→ **What the exercise asks**
Please transcribe the entries exactly and omit the images they contain.

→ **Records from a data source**
◇ ◇ ◇ ◇ ◇ ◇ ◇
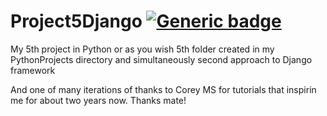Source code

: # Project5Django [![Generic badge](https://img.shields.io/badge/Learn-Python.Django-magenta.svg)](https://shields.io/)
My 5th project in Python
or as you wish 5th folder created in my PythonProjects directory and simultaneously second approach to Django framework

And one of many iterations of thanks to Corey MS for tutorials that inspirin me for about two years now. Thanks mate!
◇ ◇ ◇ ◇ ◇ ◇ ◇
→ **Your solution**
Source code

: # Project5Django [![Generic badge](https://img.shields.io/badge/Learn-Python.Django-magenta.svg)](https://shields.io/)
My 5th project in Python
or as you wish 5th folder created in my PythonProjects directory and simultaneously second approach to Django framework

And one of many iterations of thanks to Corey MS for tutorials that inspirin me for about two years now. Thanks mate!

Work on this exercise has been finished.